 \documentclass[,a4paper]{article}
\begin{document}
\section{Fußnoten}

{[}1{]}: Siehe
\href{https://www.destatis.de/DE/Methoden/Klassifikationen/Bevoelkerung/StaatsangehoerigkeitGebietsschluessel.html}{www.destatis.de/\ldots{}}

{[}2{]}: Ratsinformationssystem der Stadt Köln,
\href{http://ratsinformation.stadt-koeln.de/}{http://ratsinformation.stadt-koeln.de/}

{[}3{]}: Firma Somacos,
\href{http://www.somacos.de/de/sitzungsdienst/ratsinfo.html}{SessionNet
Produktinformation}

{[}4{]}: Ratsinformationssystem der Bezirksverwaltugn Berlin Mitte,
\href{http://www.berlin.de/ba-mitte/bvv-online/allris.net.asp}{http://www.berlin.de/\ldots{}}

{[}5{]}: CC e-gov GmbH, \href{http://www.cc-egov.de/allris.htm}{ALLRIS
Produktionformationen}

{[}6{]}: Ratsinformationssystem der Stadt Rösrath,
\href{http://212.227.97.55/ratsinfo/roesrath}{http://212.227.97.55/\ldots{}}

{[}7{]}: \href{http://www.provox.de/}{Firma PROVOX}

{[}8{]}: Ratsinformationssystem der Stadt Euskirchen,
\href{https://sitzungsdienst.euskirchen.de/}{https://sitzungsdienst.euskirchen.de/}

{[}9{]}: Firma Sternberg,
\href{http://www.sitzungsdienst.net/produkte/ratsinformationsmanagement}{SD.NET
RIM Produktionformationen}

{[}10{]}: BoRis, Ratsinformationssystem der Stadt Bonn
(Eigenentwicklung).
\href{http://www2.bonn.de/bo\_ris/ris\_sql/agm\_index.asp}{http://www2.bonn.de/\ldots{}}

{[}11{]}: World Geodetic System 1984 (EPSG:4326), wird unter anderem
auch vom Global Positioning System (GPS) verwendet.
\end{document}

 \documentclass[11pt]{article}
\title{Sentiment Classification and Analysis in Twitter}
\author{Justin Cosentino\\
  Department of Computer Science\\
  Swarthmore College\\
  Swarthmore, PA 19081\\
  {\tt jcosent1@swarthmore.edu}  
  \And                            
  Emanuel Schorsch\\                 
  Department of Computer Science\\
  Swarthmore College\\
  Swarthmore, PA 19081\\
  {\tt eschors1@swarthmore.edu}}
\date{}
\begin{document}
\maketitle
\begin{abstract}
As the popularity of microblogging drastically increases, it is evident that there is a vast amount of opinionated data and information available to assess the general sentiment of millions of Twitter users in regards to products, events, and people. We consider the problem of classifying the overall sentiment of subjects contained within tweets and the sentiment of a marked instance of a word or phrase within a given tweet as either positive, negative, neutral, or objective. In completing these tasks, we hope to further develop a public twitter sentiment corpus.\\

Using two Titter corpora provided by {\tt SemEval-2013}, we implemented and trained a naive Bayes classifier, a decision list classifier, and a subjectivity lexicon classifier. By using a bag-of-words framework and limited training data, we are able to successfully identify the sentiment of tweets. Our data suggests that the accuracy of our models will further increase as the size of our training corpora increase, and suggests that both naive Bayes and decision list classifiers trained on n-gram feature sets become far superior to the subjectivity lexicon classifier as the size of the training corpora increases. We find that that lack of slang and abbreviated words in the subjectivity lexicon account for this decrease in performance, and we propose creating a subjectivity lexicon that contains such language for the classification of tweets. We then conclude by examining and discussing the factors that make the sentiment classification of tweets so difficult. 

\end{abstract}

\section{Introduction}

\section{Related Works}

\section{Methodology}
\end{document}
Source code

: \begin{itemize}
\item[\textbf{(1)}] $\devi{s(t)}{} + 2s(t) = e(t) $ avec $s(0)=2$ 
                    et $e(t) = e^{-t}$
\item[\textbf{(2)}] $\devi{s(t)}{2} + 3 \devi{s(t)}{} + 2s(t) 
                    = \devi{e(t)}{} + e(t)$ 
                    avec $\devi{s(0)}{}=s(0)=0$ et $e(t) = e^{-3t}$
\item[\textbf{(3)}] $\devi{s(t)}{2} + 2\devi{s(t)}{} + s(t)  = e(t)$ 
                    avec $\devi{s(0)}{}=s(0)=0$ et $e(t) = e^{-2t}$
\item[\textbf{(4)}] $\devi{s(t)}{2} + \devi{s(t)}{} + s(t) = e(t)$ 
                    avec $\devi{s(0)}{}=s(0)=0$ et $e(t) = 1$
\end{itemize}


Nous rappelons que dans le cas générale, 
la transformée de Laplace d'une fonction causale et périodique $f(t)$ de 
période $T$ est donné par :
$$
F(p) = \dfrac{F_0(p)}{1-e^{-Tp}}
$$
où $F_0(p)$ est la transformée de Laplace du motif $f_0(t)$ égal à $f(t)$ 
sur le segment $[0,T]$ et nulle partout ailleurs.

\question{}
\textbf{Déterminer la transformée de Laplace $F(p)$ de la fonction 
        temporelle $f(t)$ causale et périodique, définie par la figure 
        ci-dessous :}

◆ ◆ ◆ ◆ ◆

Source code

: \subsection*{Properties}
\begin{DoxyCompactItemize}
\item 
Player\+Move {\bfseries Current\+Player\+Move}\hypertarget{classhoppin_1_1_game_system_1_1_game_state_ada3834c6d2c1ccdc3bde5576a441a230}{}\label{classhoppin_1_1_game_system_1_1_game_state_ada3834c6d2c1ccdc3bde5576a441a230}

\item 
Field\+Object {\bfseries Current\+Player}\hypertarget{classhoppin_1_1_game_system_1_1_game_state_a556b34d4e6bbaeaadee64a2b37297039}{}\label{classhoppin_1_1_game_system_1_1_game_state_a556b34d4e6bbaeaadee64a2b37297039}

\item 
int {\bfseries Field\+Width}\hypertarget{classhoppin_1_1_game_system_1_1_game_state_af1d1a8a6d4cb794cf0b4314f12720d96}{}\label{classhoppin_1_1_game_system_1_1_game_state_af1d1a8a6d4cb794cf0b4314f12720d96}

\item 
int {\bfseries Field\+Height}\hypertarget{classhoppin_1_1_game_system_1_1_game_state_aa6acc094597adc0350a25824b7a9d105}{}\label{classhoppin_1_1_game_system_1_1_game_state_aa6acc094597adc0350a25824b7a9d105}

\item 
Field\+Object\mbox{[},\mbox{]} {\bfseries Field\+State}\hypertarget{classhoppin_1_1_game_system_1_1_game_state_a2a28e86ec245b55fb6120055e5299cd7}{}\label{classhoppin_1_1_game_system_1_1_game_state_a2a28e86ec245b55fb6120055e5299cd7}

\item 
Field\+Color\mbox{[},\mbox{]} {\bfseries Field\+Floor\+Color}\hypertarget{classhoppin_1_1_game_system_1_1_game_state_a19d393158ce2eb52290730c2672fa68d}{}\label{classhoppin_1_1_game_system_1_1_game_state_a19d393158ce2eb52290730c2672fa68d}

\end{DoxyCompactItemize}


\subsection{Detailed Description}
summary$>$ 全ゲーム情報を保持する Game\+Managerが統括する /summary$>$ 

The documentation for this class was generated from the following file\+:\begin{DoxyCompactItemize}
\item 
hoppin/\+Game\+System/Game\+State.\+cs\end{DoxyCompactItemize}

◆ ◆ ◆ ◆ ◆

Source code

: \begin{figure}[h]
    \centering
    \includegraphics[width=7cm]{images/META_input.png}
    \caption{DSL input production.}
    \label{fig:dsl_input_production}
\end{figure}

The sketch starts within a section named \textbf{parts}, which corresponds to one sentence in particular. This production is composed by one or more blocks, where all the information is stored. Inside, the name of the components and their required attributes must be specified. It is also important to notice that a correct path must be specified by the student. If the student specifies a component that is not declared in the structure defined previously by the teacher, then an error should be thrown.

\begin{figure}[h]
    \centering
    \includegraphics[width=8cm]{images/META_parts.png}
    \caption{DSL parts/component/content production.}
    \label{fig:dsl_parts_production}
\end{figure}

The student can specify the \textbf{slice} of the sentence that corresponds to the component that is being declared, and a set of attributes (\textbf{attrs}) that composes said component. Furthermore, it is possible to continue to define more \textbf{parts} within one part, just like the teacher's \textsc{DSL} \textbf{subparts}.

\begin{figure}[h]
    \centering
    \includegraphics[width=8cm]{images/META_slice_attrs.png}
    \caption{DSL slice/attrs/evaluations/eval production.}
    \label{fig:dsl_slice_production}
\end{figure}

◆ ◆ ◆ ◆ ◆

PROBLEM REQUIREMENTS
From the material above, determine how many lines hold the string "includegraphics"; give the number without comment.

SOLVED EXERCISE
3